2. En premier lieu, aux termes de l'article L. 421-1 du code de l'entrée et du séjour des étrangers et du droit d'asile : " L'étranger qui exerce une activité salariée sous contrat de travail à durée indéterminée se voit délivrer une carte de séjour temporaire portant la mention " salarié " d'une durée maximale d'un an. / La délivrance de cette carte de séjour est subordonnée à la détention préalable d'une autorisation de travail, dans les conditions prévues par les articles L. 5221-2 et suivants du code du travail (...) ". Aux termes de l'article L. 412-1 du même code : " Sous réserve des engagements internationaux de la France et des exceptions prévues aux articles L. 412-2 et L. 412-3, la première délivrance d'une carte de séjour temporaire ou d'une carte de séjour pluriannuelle est subordonnée à la production par l'étranger du visa de long séjour mentionné aux 1° ou 2° de l'article L. 411-1. ". Aux termes de l'article L. 5221-2 du code du travail : " Pour entrer en France en vue d'y exercer une profession salariée, l'étranger présente : / 1° Les documents et visas exigés par les conventions internationales et les règlements en vigueur ; / 2° Un contrat de travail visé par l'autorité administrative ou une autorisation de travail ". Aux termes de l'article L. 5221-5 du même code : " Un étranger autorisé à séjourner en France ne peut exercer une activité professionnelle salariée en France sans avoir obtenu au préalable l'autorisation de travail mentionnée au 2° de l'article L. 5221-2. (...) ". Aux termes de l'article R. 5221-1 du même code : " I.- Pour exercer une activité professionnelle salariée en France, les personnes suivantes doivent détenir une autorisation de travail lorsqu'elles sont employées conformément aux dispositions du présent code : / 1° Etranger non ressortissant d'un Etat membre de l'Union européenne, d'un autre Etat partie à l'Espace économique européen ou de la Confédération suisse ; / (...) ". Enfin, aux termes de l'article R. 5221-14 de ce code : " Peut faire l'objet de la demande prévue à l'article R. 5221-1 l'étranger résidant hors du territoire national ou l'étranger résidant en France et titulaire d'un titre de séjour prévu à l'article R. 5221-3 ".

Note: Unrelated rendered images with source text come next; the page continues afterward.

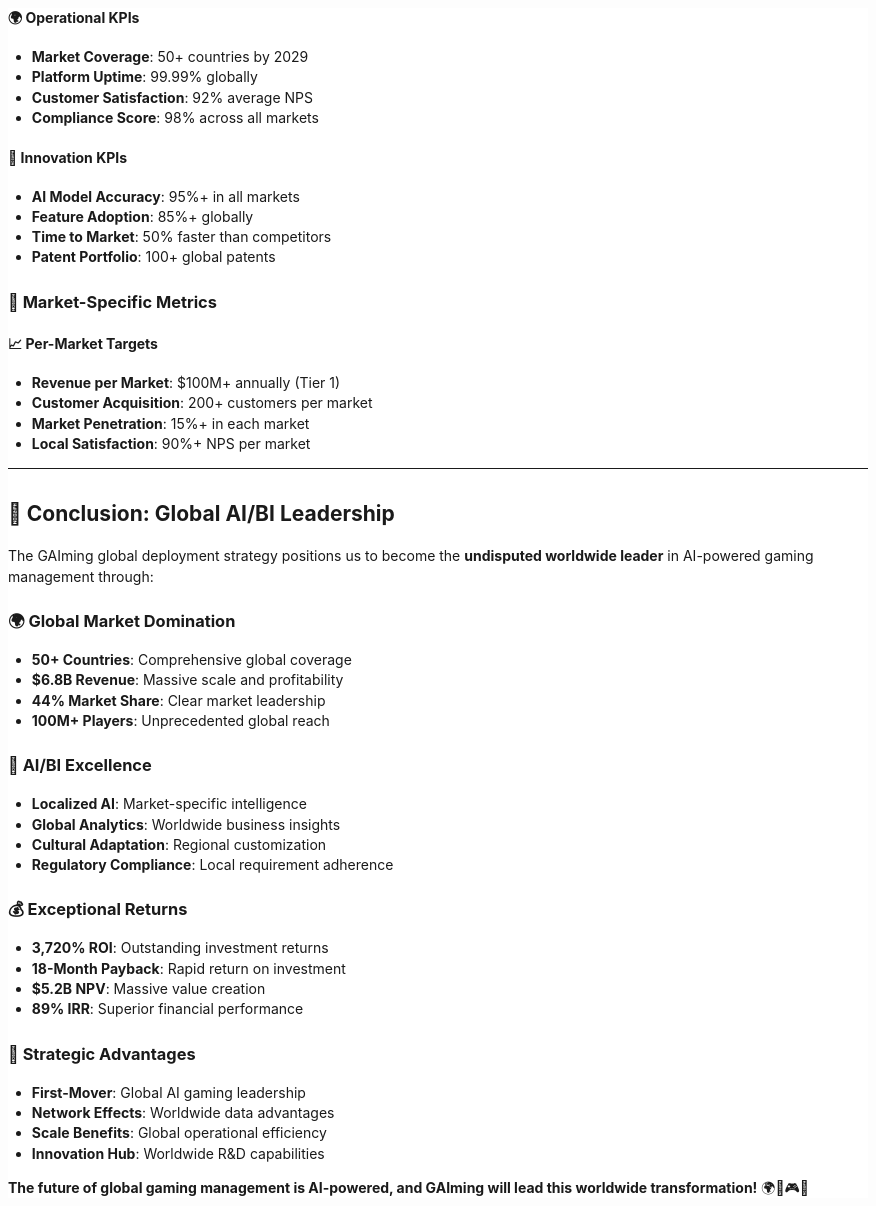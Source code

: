 #### 🌍 **Operational KPIs**
- **Market Coverage**: 50+ countries by 2029
- **Platform Uptime**: 99.99% globally
- **Customer Satisfaction**: 92% average NPS
- **Compliance Score**: 98% across all markets

#### 🚀 **Innovation KPIs**
- **AI Model Accuracy**: 95%+ in all markets
- **Feature Adoption**: 85%+ globally
- **Time to Market**: 50% faster than competitors
- **Patent Portfolio**: 100+ global patents

### 🎯 **Market-Specific Metrics**

#### 📈 **Per-Market Targets**
- **Revenue per Market**: $100M+ annually (Tier 1)
- **Customer Acquisition**: 200+ customers per market
- **Market Penetration**: 15%+ in each market
- **Local Satisfaction**: 90%+ NPS per market

---

## 🎉 **Conclusion: Global AI/BI Leadership**

The GAIming global deployment strategy positions us to become the **undisputed worldwide leader** in AI-powered gaming management through:

### 🌍 **Global Market Domination**
- **50+ Countries**: Comprehensive global coverage
- **$6.8B Revenue**: Massive scale and profitability
- **44% Market Share**: Clear market leadership
- **100M+ Players**: Unprecedented global reach

### 🤖 **AI/BI Excellence**
- **Localized AI**: Market-specific intelligence
- **Global Analytics**: Worldwide business insights
- **Cultural Adaptation**: Regional customization
- **Regulatory Compliance**: Local requirement adherence

### 💰 **Exceptional Returns**
- **3,720% ROI**: Outstanding investment returns
- **18-Month Payback**: Rapid return on investment
- **$5.2B NPV**: Massive value creation
- **89% IRR**: Superior financial performance

### 🚀 **Strategic Advantages**
- **First-Mover**: Global AI gaming leadership
- **Network Effects**: Worldwide data advantages
- **Scale Benefits**: Global operational efficiency
- **Innovation Hub**: Worldwide R&D capabilities

**The future of global gaming management is AI-powered, and GAIming will lead this worldwide transformation!** 🌍🤖🎮🚀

3. Il ressort des pièces du dossier que le préfet de l'Hérault s'est prononcé sur la demande d'admission au séjour présentée par Mme B... en faisant état notamment de la production par l'intéressée d'une demande d'autorisation de travail, d'un contrat de travail à durée indéterminée conclu le 13 janvier 2020 et d'une promesse d'embauche pour un contrat à durée indéterminée émanant de la même société. Le préfet a relevé sans commettre d'erreur de droit que l'intéressée était en situation irrégulière et ne justifiait pas d'un visa de long séjour, exigé par les dispositions précitées de l'article L. 412-1 du code de l'entrée et du séjour des étrangers et du droit d'asile, et qu'il n'était pas ainsi tenu d'instruire sa demande d'autorisation de travail en application des articles R. 5221-14 et R. 5221-15 du code du travail. Par ailleurs, le préfet a retenu qu'après examen de l'ensemble de sa situation, Mme B... ne justifiait pas de circonstances humanitaires ou de motifs exceptionnels justifiant son admission exceptionnelle au séjour. Ainsi, le préfet a procédé à un examen particulier de la situation de Mme B... et n'a pas commis d'erreur de droit.

4. En deuxième lieu, aux termes de l'article L. 423-23 du code de l'entrée et du séjour des étrangers et du droit d'asile : " L'étranger ne vivant pas en état de polygamie, qui n'entre pas dans les catégories prévues aux articles L. 423-1, L. 423-7, L. 423-14, L. 423-15, L. 423-21 et L. 423-22 ou dans celles qui ouvrent droit au regroupement familial, et qui dispose de liens personnels et familiaux en France tels que le refus d'autoriser son séjour porterait à son droit au respect de sa vie privée et familiale une atteinte disproportionnée au regard des motifs du refus, se voit délivrer une carte de séjour temporaire portant la mention " vie privée et familiale " d'une durée d'un an, sans que soit opposable la condition prévue à l'article L. 412-1. / Les liens mentionnés au premier alinéa sont appréciés notamment au regard de leur intensité, de leur ancienneté et de leur stabilité, des conditions d'existence de l'étranger, de son insertion dans la société française ainsi que de la nature de ses liens avec sa famille restée dans son pays d'origine. / L'insertion de l'étranger dans la société française est évaluée en tenant compte notamment de sa connaissance des valeurs de la République. ".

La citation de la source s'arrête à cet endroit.